While Sacramento buzzed all weekend about TBD Fest, another inaugural gathering was being broken apart: Transcendence Festival. 

City police arrived to the three-day festival at Camp Pollock on Saturday night, citing fire code violations and permit issues. Police spokesperson Michele Gigante said about 700 to 800 people were gathered and dispersed peacefully by Sunday morning. 

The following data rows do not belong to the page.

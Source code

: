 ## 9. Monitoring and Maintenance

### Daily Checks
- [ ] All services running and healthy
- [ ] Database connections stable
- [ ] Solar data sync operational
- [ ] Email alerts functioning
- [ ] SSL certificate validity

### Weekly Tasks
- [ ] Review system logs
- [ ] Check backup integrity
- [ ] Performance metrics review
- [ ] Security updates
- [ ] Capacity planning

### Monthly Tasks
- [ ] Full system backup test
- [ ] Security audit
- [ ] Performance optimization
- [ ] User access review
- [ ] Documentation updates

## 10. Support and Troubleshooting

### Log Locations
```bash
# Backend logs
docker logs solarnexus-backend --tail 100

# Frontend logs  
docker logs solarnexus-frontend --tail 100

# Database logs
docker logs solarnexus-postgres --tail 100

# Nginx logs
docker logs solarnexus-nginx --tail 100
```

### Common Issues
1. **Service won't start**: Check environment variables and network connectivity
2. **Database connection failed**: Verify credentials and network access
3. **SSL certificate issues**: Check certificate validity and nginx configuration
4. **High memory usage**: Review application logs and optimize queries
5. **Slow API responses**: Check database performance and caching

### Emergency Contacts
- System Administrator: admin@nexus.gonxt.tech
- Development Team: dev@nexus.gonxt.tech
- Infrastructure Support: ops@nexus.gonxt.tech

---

Transcendence was the first-time effort of James Kapicka, a former Folsom yoga studio owner who previously helped organize the Lucidity Festival, a sort of small-scale Burning Man that ran in Santa Barbara for two years. Kapicka announced the shut-down on the event’s Facebook page Saturday and defended the festival’s permits:

The team that worked so hard to bring this event to you made sure that all the T’s were crossed and the I’s dotted…we are saddened that local law enforcement felt it necessary to cancel the event, but this was not due to any error on our part.

Camp Pollock lists a requirement on its website that the venue will take care of all special event permits. So when Kapicka received paperwork from Camp Pollock, he assumed everything was in order. But when police arrived, they “didn’t recognize the permits,” according to Kapicka. 

Typically for city special events, a festival producer would need to apply for entertainment permits through the City of Sacramento. The city would then contact the fire department to inspect the festival site, ensure there are safe entrances and exits and make other recommendations. 

Apparently none of that happened. City of Sacramento Fire Department spokesperson Roberto Padilla said the fire department never greenlighted the festival grounds. 

“No one in the department even knew about this,” he said.

Padilla also said there might have been a large bonfire at Transcendence, which would have required a separate permit. 

Kapicka has no hard feelings toward the cops, who walked around and observed the yoga and live music. “It was clear they weren’t happy to be shutting it down. They were just doing their jobs,” he said.

Kapicka is already pulling together a team for next year’s Transcendence though, which most likely won’t be held at Camp Pollock.